→ **Material for this exercise**:
________

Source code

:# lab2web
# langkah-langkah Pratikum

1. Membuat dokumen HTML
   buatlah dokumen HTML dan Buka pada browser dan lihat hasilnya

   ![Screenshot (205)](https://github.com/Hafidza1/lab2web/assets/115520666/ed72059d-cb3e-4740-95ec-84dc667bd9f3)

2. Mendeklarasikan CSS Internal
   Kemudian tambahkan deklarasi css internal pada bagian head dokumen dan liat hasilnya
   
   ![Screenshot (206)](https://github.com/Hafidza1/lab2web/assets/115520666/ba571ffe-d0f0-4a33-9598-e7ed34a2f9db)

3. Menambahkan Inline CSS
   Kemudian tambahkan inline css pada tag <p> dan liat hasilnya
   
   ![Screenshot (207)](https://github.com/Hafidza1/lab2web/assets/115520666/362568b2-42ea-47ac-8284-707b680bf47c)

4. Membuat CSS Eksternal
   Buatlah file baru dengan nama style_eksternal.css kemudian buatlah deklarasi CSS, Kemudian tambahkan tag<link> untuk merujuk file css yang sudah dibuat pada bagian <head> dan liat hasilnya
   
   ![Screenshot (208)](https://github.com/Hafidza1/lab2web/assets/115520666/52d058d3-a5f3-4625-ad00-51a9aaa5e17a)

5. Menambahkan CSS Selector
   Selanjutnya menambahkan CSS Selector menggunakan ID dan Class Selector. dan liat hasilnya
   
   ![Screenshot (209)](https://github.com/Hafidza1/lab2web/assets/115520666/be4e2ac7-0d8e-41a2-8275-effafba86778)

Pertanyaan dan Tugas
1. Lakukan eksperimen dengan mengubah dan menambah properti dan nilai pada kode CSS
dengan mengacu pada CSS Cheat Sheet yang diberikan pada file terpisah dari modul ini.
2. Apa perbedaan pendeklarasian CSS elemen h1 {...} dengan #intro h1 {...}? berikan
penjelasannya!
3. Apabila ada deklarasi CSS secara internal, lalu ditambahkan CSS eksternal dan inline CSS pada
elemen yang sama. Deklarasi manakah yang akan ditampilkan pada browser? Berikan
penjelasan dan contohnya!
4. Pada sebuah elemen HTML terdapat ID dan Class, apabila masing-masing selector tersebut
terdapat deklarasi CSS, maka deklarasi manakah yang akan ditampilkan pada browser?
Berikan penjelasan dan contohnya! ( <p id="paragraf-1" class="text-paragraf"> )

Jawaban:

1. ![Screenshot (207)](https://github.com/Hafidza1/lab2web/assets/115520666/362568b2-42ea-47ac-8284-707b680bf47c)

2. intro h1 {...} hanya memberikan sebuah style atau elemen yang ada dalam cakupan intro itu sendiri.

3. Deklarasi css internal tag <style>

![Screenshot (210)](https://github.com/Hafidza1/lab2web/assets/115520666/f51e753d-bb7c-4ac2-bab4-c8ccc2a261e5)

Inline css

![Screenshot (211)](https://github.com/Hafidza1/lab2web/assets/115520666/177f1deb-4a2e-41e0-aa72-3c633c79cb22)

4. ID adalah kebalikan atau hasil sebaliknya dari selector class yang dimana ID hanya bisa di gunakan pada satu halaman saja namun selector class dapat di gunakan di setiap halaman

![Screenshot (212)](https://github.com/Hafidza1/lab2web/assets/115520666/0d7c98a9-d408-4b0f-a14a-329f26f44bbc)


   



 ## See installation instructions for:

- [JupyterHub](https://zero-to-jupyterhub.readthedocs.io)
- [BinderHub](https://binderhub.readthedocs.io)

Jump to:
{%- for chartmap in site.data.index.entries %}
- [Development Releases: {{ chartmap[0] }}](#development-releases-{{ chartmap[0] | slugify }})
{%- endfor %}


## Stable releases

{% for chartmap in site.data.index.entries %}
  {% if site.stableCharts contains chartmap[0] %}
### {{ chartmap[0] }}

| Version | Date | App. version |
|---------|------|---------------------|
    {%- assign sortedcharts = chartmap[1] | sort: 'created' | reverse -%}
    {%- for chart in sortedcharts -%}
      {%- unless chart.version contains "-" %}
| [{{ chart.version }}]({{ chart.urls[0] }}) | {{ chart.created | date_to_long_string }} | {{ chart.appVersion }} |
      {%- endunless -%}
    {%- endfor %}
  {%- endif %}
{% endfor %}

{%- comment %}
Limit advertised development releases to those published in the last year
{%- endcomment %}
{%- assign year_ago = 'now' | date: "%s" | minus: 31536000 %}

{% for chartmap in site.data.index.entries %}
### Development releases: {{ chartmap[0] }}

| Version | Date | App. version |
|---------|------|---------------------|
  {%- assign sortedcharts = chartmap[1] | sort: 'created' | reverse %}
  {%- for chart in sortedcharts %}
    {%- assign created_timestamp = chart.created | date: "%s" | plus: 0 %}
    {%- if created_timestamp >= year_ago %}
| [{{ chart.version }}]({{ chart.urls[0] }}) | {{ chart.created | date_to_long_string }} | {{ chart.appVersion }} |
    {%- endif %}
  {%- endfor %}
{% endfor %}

________

→ **What to do**: Only the lines from the first line of the records through the line with "2. Mendeklarasikan CSS Internal" should be reproduced, exactly and with nothing added.

→ **Written response**:
Source code

:# lab2web
# langkah-langkah Pratikum

1. Membuat dokumen HTML
   buatlah dokumen HTML dan Buka pada browser dan lihat hasilnya

   ![Screenshot (205)](https://github.com/Hafidza1/lab2web/assets/115520666/ed72059d-cb3e-4740-95ec-84dc667bd9f3)

2. Mendeklarasikan CSS Internal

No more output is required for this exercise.